My experience is similar. I don't play YouTube videos on my 4B with 8GB of RAM very often. When I do, I make sure it's well less than a quarter of my 1920x1080 screen. (I use a tiling window manager, so I usually just make my browser window the top-left quadrant of my screen and don't theater-mode or anything.) And I often reduce the quality to 480p or whatever.
If I'm going to watch something longer than a few minutes and want to be doing other things on my Raspberry Pi while the video is running, I'll just pull it up on my phone propped next to my monitor.
Try it in a vm if you don't want to install it on bare metal (that isn't a raspberry pi)
You can also find cheap ass second hand laptops on ebay for similar prices to pis but should have much better performance, especially if you're willing to do some upgrades like installing a cheap ssd instead of the hdd.
Raspberry PIs don't have a proper GPU with decoding.

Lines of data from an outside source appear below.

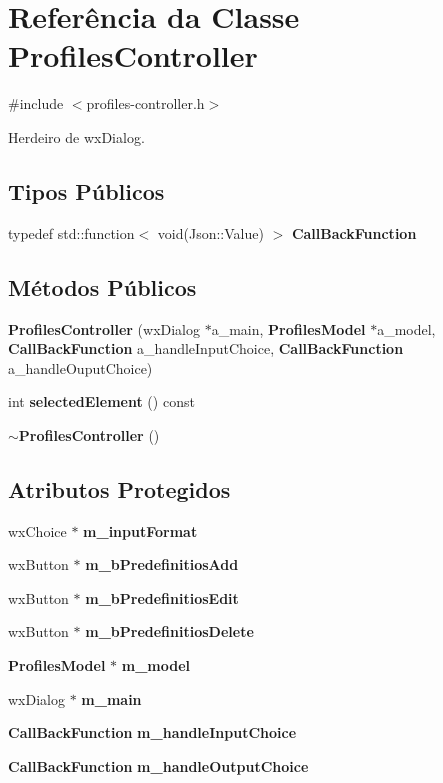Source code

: \section{Referência da Classe Profiles\+Controller}
\label{class_profiles_controller}


{\ttfamily \#include $<$profiles-\/controller.\+h$>$}



Herdeiro de wx\+Dialog.

\subsection*{Tipos Públicos}
\begin{DoxyCompactItemize}
\item 
typedef std\+::function$<$ void(Json\+::\+Value) $>$ {\bf Call\+Back\+Function}
\end{DoxyCompactItemize}
\subsection*{Métodos Públicos}
\begin{DoxyCompactItemize}
\item 
{\bf Profiles\+Controller} (wx\+Dialog $\ast$a\+\_\+main, {\bf Profiles\+Model} $\ast$a\+\_\+model, {\bf Call\+Back\+Function} a\+\_\+handle\+Input\+Choice, {\bf Call\+Back\+Function} a\+\_\+handle\+Ouput\+Choice)
\item 
int {\bf selected\+Element} () const 
\item 
{\bf $\sim$\+Profiles\+Controller} ()
\end{DoxyCompactItemize}
\subsection*{Atributos Protegidos}
\begin{DoxyCompactItemize}
\item 
wx\+Choice $\ast$ {\bf m\+\_\+input\+Format}
\item 
wx\+Button $\ast$ {\bf m\+\_\+b\+Predefinitios\+Add}
\item 
wx\+Button $\ast$ {\bf m\+\_\+b\+Predefinitios\+Edit}
\item 
wx\+Button $\ast$ {\bf m\+\_\+b\+Predefinitios\+Delete}
\item 
{\bf Profiles\+Model} $\ast$ {\bf m\+\_\+model}
\item 
wx\+Dialog $\ast$ {\bf m\+\_\+main}
\item 
{\bf Call\+Back\+Function} {\bf m\+\_\+handle\+Input\+Choice}
\item 
{\bf Call\+Back\+Function} {\bf m\+\_\+handle\+Output\+Choice}
\end{DoxyCompactItemize}
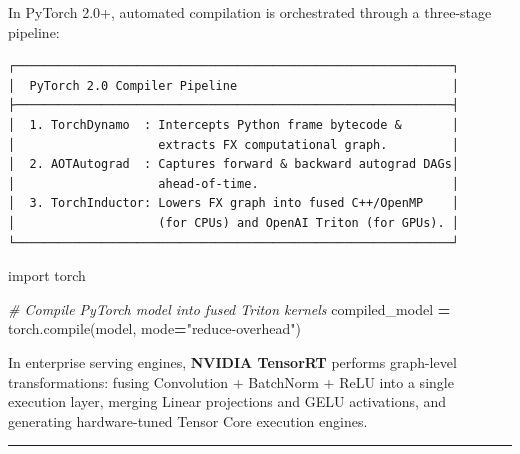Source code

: \documentclass[
  letterpaper,
]{scrbook}
\newenvironment{Shaded}{\begin{snugshade}}{\end{snugshade}}
\newcommand{\BuiltInTok}[1]{#1}
\newcommand{\CommentTok}[1]{\textcolor[rgb]{0.56,0.35,0.01}{\textit{#1}}}
\newcommand{\ImportTok}[1]{#1}
\newcommand{\NormalTok}[1]{#1}
\newcommand{\OperatorTok}[1]{\textcolor[rgb]{0.81,0.36,0.00}{\textbf{#1}}}
\newcommand{\StringTok}[1]{\textcolor[rgb]{0.31,0.60,0.02}{#1}}
\begin{document}
\begin{tcolorbox}[enhanced jigsaw, arc=.35mm, bottomrule=.15mm, bottomtitle=1mm, breakable, colback=white, colbacktitle=quarto-callout-note-color!10!white, colframe=quarto-callout-note-color-frame, coltitle=black, left=2mm, leftrule=.75mm, opacityback=0, opacitybacktitle=0.6, rightrule=.15mm, title=\textcolor{quarto-callout-note-color}{\faInfo}\hspace{0.5em}{PyTorch Systems Bridge: \texttt{torch.compile}, TorchInductor, and
TensorRT}, titlerule=0mm, toprule=.15mm, toptitle=1mm]

In PyTorch 2.0+, automated compilation is orchestrated through a
three-stage pipeline:

\begin{verbatim}
┌─────────────────────────────────────────────────────────────┐
│  PyTorch 2.0 Compiler Pipeline                              │
├─────────────────────────────────────────────────────────────┤
│  1. TorchDynamo  : Intercepts Python frame bytecode &       │
│                    extracts FX computational graph.         │
│  2. AOTAutograd  : Captures forward & backward autograd DAGs│
│                    ahead-of-time.                           │
│  3. TorchInductor: Lowers FX graph into fused C++/OpenMP    │
│                    (for CPUs) and OpenAI Triton (for GPUs). │
└─────────────────────────────────────────────────────────────┘
\end{verbatim}

\begin{Shaded}
\begin{Highlighting}[]
\ImportTok{import}\NormalTok{ torch}

\CommentTok{\# Compile PyTorch model into fused Triton kernels}
\NormalTok{compiled\_model }\OperatorTok{=}\NormalTok{ torch.}\BuiltInTok{compile}\NormalTok{(model, mode}\OperatorTok{=}\StringTok{"reduce{-}overhead"}\NormalTok{)}
\end{Highlighting}
\end{Shaded}

In enterprise serving engines, \textbf{NVIDIA TensorRT} performs
graph-level transformations: fusing Convolution + BatchNorm + ReLU into
a single execution layer, merging Linear projections and GELU
activations, and generating hardware-tuned Tensor Core execution
engines.

\end{tcolorbox}

\begin{center}\rule{0.5\linewidth}{0.5pt}\end{center}
\end{document}
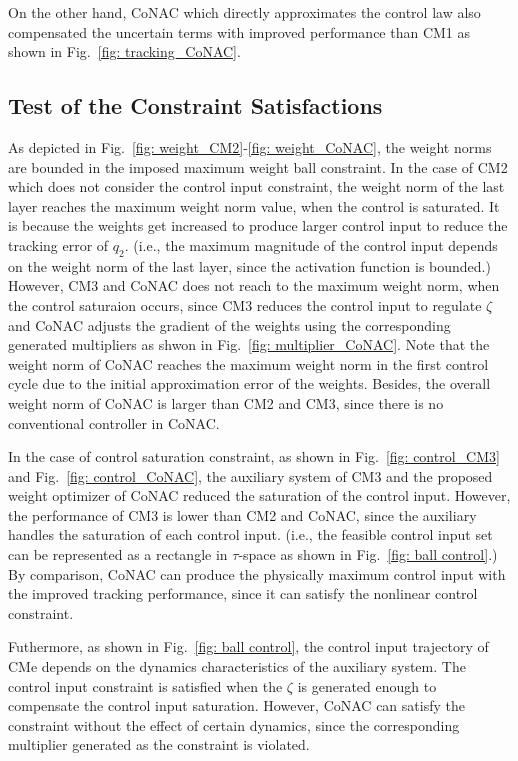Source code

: \documentclass[lettersize,journal]{IEEEtran}
\begin{document}
On the other hand, CoNAC which directly approximates the control law also compensated the uncertain terms with improved performance than CM1 as shown in Fig.~\ref{fig: tracking_CoNAC}.

\subsection{Test of the Constraint Satisfactions}

As depicted in Fig.~\ref{fig: weight_CM2}-\ref{fig: weight_CoNAC}, the weight norms are bounded in the imposed maximum weight ball constraint.
In the case of CM2 which does not consider the control input constraint, the weight norm of the last layer reaches the maximum weight norm value, when the control is saturated.
It is because the weights get increased to produce larger control input to reduce the tracking error of $q_2$. (i.e., the maximum magnitude of the control input depends on the weight norm of the last layer, since the activation function is bounded.)
However, CM3 and CoNAC does not reach to the maximum weight norm, when the control saturaion occurs, since CM3 reduces the control input to regulate $\zeta$ and CoNAC adjusts the gradient of the weights using the corresponding generated multipliers as shwon in Fig.~\ref{fig: multiplier_CoNAC}.
Note that the weight norm of CoNAC reaches the maximum weight norm in the first control cycle due to the initial approximation error of the weights.
Besides, the overall weight norm of CoNAC is larger than CM2 and CM3, since there is no conventional controller in CoNAC.

In the case of control saturation constraint, as shown in Fig.~\ref{fig: control_CM3} and Fig.~\ref{fig: control_CoNAC}, the auxiliary system of CM3 and the proposed weight optimizer of CoNAC reduced the saturation of the control input.
However, the performance of CM3 is lower than CM2 and CoNAC, since the auxiliary handles the saturation of each control input. (i.e., the feasible control input set can be represented as a rectangle in $\tau$-space as shown in Fig.~\ref{fig: ball control}.)
By comparison, CoNAC can produce the physically maximum control input with the improved tracking performance, since it can satisfy the nonlinear control constraint. 

Futhermore, as shown in Fig.~\ref{fig: ball control}, the control input trajectory of CMe depends on the dynamics characteristics of the auxiliary system.
The control input constraint is satisfied when the $\zeta$ is generated enough to compensate the control input saturation.
However, CoNAC can satisfy the constraint without the effect of certain dynamics, since the corresponding multiplier generated as the constraint is violated.
\end{document}
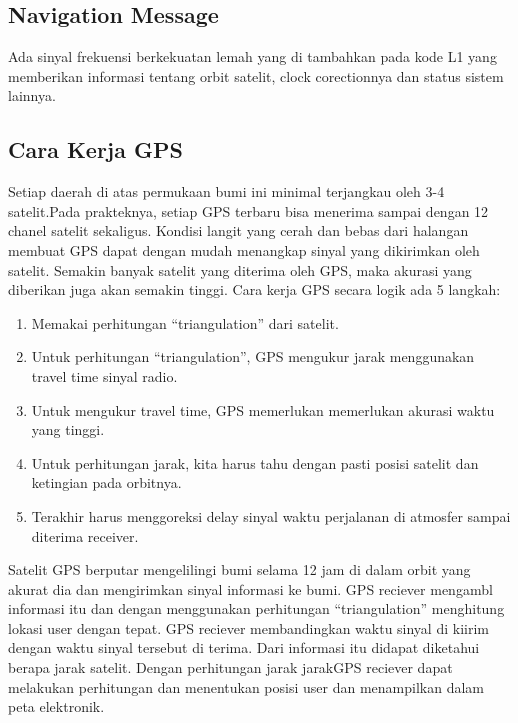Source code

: \subsection{Navigation Message}
Ada sinyal frekuensi berkekuatan lemah yang di tambahkan pada kode L1 yang memberikan informasi tentang orbit satelit, clock corectionnya dan status sistem lainnya.

\subsection{Cara Kerja GPS}
Setiap daerah di atas permukaan bumi ini minimal terjangkau oleh 3-4 satelit.Pada prakteknya, setiap GPS terbaru bisa menerima sampai dengan 12 chanel satelit sekaligus. Kondisi langit yang cerah dan bebas dari halangan membuat GPS dapat dengan mudah menangkap sinyal yang dikirimkan oleh satelit. Semakin banyak satelit yang diterima oleh GPS, maka akurasi yang diberikan juga akan semakin tinggi.
Cara kerja GPS secara logik ada 5 langkah:
\begin{enumerate}
	\item Memakai perhitungan “triangulation” dari satelit.
	\item Untuk perhitungan “triangulation”, GPS mengukur jarak menggunakan travel time sinyal radio.
	\item Untuk mengukur travel time, GPS memerlukan memerlukan akurasi waktu yang tinggi.
	\item Untuk perhitungan jarak, kita harus tahu dengan pasti posisi satelit dan ketingian pada orbitnya.
	\item Terakhir harus menggoreksi delay sinyal waktu perjalanan di atmosfer sampai diterima receiver.
\end{enumerate}

Satelit GPS berputar mengelilingi bumi selama 12 jam di dalam orbit yang akurat dia dan mengirimkan sinyal informasi ke bumi. GPS reciever mengambl informasi itu dan dengan menggunakan perhitungan “triangulation” menghitung lokasi user dengan tepat. GPS reciever membandingkan waktu sinyal di kiirim dengan waktu sinyal tersebut di terima. Dari informasi itu didapat diketahui berapa jarak satelit. Dengan perhitungan jarak jarakGPS reciever dapat melakukan perhitungan dan menentukan posisi user dan menampilkan dalam peta elektronik.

That's part of why they stink. The other issue is that they are locked to the Raspberry Pi kernel. They are absolutely proprietary!
You just need a program that actually supports the hardware video decoder. I've played 30-40mbps bluray rips on a Raspberry Pi 1B without any issues in kodi. The video played smoothly with no frame drops. The user interface was very sluggish though.

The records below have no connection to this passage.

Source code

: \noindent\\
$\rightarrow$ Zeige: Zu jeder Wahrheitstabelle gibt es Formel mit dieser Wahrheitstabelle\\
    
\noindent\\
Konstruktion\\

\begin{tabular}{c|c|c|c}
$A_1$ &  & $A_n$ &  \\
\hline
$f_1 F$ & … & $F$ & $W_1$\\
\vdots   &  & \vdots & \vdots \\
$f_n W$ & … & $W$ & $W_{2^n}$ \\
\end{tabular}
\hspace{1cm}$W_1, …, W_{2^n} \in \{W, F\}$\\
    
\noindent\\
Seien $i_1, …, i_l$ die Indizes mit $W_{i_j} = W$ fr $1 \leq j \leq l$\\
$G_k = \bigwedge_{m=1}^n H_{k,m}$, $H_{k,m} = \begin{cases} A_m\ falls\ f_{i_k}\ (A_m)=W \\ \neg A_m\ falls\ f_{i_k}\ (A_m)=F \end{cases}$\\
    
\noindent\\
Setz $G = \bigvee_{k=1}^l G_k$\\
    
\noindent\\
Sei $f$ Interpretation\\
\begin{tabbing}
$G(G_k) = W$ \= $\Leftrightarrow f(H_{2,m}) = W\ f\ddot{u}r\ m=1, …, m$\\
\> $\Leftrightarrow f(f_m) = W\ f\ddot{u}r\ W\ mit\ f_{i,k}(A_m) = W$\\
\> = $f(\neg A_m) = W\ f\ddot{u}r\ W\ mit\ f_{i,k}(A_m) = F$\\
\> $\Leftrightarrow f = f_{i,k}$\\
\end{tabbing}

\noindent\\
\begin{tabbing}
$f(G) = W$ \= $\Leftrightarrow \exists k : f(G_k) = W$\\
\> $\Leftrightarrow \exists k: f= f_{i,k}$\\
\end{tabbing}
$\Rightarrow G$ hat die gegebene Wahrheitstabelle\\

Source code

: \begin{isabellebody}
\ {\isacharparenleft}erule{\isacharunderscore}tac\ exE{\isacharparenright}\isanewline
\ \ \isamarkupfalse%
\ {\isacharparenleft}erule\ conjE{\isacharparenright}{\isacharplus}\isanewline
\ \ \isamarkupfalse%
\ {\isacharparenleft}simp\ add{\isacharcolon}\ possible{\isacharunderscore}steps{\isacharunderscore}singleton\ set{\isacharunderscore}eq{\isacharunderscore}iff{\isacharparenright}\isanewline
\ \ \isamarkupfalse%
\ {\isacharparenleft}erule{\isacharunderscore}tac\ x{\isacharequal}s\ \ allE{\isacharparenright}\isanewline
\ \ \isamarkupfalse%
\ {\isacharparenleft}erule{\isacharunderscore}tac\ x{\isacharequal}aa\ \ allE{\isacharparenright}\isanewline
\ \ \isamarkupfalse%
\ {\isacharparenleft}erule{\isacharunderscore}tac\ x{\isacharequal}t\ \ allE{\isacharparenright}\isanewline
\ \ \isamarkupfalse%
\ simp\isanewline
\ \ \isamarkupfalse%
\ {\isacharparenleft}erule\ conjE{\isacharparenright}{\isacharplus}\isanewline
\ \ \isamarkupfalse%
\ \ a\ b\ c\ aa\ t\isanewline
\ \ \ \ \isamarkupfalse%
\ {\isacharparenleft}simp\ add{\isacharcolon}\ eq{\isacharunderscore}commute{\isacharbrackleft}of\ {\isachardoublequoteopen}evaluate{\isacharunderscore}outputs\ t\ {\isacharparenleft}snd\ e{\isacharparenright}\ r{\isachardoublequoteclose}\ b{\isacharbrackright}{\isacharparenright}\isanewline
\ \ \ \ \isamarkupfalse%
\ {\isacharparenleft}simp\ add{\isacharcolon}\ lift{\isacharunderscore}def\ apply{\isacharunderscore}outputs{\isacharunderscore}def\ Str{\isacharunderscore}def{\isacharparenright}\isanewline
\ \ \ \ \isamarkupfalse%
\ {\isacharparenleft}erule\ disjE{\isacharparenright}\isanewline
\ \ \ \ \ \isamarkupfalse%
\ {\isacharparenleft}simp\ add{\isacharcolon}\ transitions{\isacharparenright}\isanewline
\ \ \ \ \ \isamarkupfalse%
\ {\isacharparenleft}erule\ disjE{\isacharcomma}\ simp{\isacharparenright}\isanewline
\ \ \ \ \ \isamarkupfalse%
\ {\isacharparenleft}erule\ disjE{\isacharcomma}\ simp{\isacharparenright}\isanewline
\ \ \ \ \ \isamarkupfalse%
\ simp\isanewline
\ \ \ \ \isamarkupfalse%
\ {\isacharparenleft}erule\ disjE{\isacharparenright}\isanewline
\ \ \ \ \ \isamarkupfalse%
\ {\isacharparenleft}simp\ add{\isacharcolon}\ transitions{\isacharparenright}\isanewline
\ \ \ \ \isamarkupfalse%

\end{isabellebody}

The GPU and video acceleration on the Pi is weird, so software has to be built specifically for it.
2 or 3 at a time normally but I'm fairly sure it could handle more depending on modpack
If you're doing it you need to get absolutely all the optimisation mods you can for the version and most importantly pregenerate the world. Once you do those things with two or 3 on it'll hover around 80% CPU usage
I will say with 4 players on Infernal Origins it struggles, I suspect because it turns up the mob spawn rate, adds custom mob AI and generates massive unlit caves everywhere for them to spawn in
On the ATM server we have 5 max upgraded apotheosis mob spawner grinders running 24/7 chunk loaded and the server's still pretty snappy still
External video card would probably work well now that you mention it. But at that point, for what I want to use it for, I might as well do an Intel Mini PC since it would use less power.

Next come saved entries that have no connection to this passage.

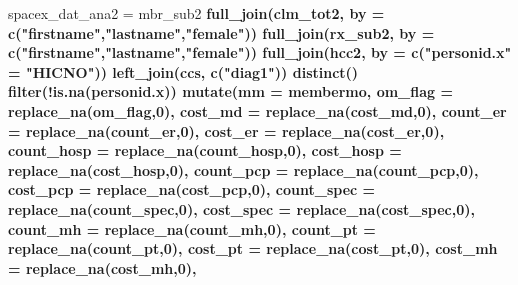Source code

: \documentclass[]{article}
\newenvironment{Shaded}{\begin{snugshade}}{\end{snugshade}}
\newcommand{\KeywordTok}[1]{\textcolor[rgb]{0.13,0.29,0.53}{\textbf{#1}}}
\newcommand{\DataTypeTok}[1]{\textcolor[rgb]{0.13,0.29,0.53}{#1}}
\newcommand{\DecValTok}[1]{\textcolor[rgb]{0.00,0.00,0.81}{#1}}
\newcommand{\StringTok}[1]{\textcolor[rgb]{0.31,0.60,0.02}{#1}}
\newcommand{\OperatorTok}[1]{\textcolor[rgb]{0.81,0.36,0.00}{\textbf{#1}}}
\newcommand{\NormalTok}[1]{#1}
\begin{document}
\begin{Shaded}
\begin{Highlighting}[]
{{{{{{{{{{{{{{{{{{{{{{{{{{{{{{{{{{\NormalTok{spacex_dat_ana2 =}\StringTok{ }\NormalTok{mbr_sub2 }\OperatorTok{%>%}\StringTok{ }
\StringTok{  }\KeywordTok{full_join}\NormalTok{(clm_tot2, }\DataTypeTok{by =} \KeywordTok{c}\NormalTok{(}\StringTok{"firstname"}\NormalTok{,}\StringTok{"lastname"}\NormalTok{,}\StringTok{"female"}\NormalTok{)) }\OperatorTok{%>%}
\StringTok{  }\KeywordTok{full_join}\NormalTok{(rx_sub2, }\DataTypeTok{by =} \KeywordTok{c}\NormalTok{(}\StringTok{"firstname"}\NormalTok{,}\StringTok{"lastname"}\NormalTok{,}\StringTok{"female"}\NormalTok{)) }\OperatorTok{%>%}
\StringTok{  }\KeywordTok{full_join}\NormalTok{(hcc2, }\DataTypeTok{by =} \KeywordTok{c}\NormalTok{(}\StringTok{"personid.x"}\NormalTok{ =}\StringTok{ "HICNO"}\NormalTok{)) }\OperatorTok{%>%}
\StringTok{  }\KeywordTok{left_join}\NormalTok{(ccs, }\KeywordTok{c}\NormalTok{(}\StringTok{"diag1"}\NormalTok{)) }\OperatorTok{%>%}
\StringTok{  }\KeywordTok{distinct}\NormalTok{() }\OperatorTok{%>%}
\StringTok{  }\KeywordTok{filter}\NormalTok{(}\OperatorTok{!}\KeywordTok{is.na}\NormalTok{(personid.x)) }\OperatorTok{%>%}
\StringTok{  }\KeywordTok{mutate}\NormalTok{(}\DataTypeTok{mm =}\NormalTok{ membermo,}
         \DataTypeTok{om_flag =} \KeywordTok{replace_na}\NormalTok{(om_flag,}\DecValTok{0}\NormalTok{),}
         \DataTypeTok{cost_md =} \KeywordTok{replace_na}\NormalTok{(cost_md,}\DecValTok{0}\NormalTok{),}
         \DataTypeTok{count_er =} \KeywordTok{replace_na}\NormalTok{(count_er,}\DecValTok{0}\NormalTok{),}
         \DataTypeTok{cost_er =} \KeywordTok{replace_na}\NormalTok{(cost_er,}\DecValTok{0}\NormalTok{),}
         \DataTypeTok{count_hosp =} \KeywordTok{replace_na}\NormalTok{(count_hosp,}\DecValTok{0}\NormalTok{),}
         \DataTypeTok{cost_hosp =} \KeywordTok{replace_na}\NormalTok{(cost_hosp,}\DecValTok{0}\NormalTok{),}
         \DataTypeTok{count_pcp =} \KeywordTok{replace_na}\NormalTok{(count_pcp,}\DecValTok{0}\NormalTok{),}
         \DataTypeTok{cost_pcp =} \KeywordTok{replace_na}\NormalTok{(cost_pcp,}\DecValTok{0}\NormalTok{),}
         \DataTypeTok{count_spec =} \KeywordTok{replace_na}\NormalTok{(count_spec,}\DecValTok{0}\NormalTok{),}
         \DataTypeTok{cost_spec =} \KeywordTok{replace_na}\NormalTok{(cost_spec,}\DecValTok{0}\NormalTok{),}
         \DataTypeTok{count_mh =} \KeywordTok{replace_na}\NormalTok{(count_mh,}\DecValTok{0}\NormalTok{),}
         \DataTypeTok{count_pt =} \KeywordTok{replace_na}\NormalTok{(count_pt,}\DecValTok{0}\NormalTok{),}
         \DataTypeTok{cost_pt =} \KeywordTok{replace_na}\NormalTok{(cost_pt,}\DecValTok{0}\NormalTok{),}
         \DataTypeTok{cost_mh =} \KeywordTok{replace_na}\NormalTok{(cost_mh,}\DecValTok{0}\NormalTok{),}
}}}}}}}}}}}}}}}}}}}}}}}}}}}}}}}}}}}}}}}}}
\end{Highlighting}
\end{Shaded}
\end{document}
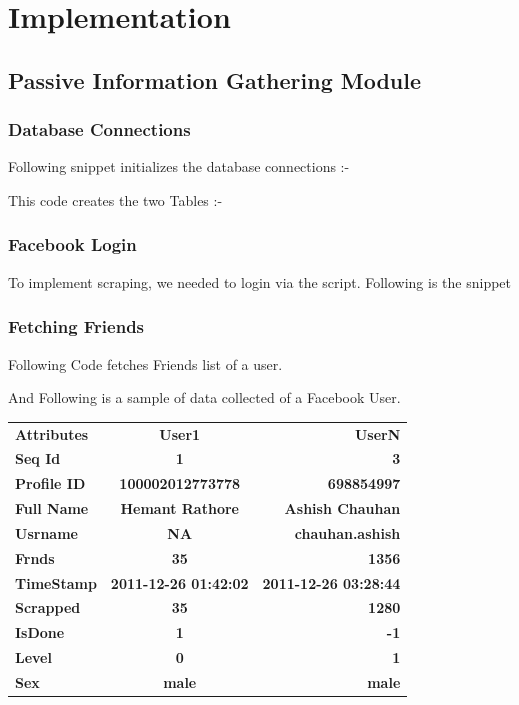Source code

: \chapter{Implementation}

\section{Passive Information Gathering Module}

\subsection{Database Connections}
Following snippet initializes the database connections :-


This code creates the two Tables :-


\subsection{Facebook Login}
To implement scraping, we needed to login via the script. Following is the snippet 


\subsection{Fetching Friends}

Following Code fetches Friends list of a user.

And Following is a sample of data collected of a Facebook User.\\
\begin{table}[h]
\centering
\begin{tabular}{>{\bfseries}l>{\bfseries}c>{\bfseries}r}
Attributes	& 	User1 			& UserN\\
Seq Id		& 	1 			& 3\\
Profile ID      & 	100002012773778 	& 698854997\\
Full Name	& 	Hemant Rathore		& Ashish Chauhan\\
Usrname 	& 	NA			& chauhan.ashish\\
Frnds           &	35			& 1356\\
TimeStamp 	&	2011-12-26 01:42:02	& 2011-12-26 03:28:44\\
Scrapped 	&	35			& 1280\\
IsDone 		& 	1 			& -1\\
Level    	& 	0  			& 1\\
Sex		& 	male 			& male\\
\end{tabular}
\end{table}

But good project idea if I ever want to set up a Minecraft server.
Same setup as you, fan and NVMe and I can play 720-1080p video without any issues from all of the streaming platforms I've tried so far as well as local files. Also streaming 1080p 60Hz gameplay from my gaming setup over LAN with no problems.
I don't know moonlight and don't know what you mean by “certain typed documents”, but AFAIK, OSMC is just Raspbian with some additional stuff. What I am saying is that media playback works just fine performance-wise for some media formats.
Let me know if you find a fix. I'm trying to stream 3 of my cameras to the Synology surveillance GUI, and it's a fucking slideshow. I get a few frames a minute.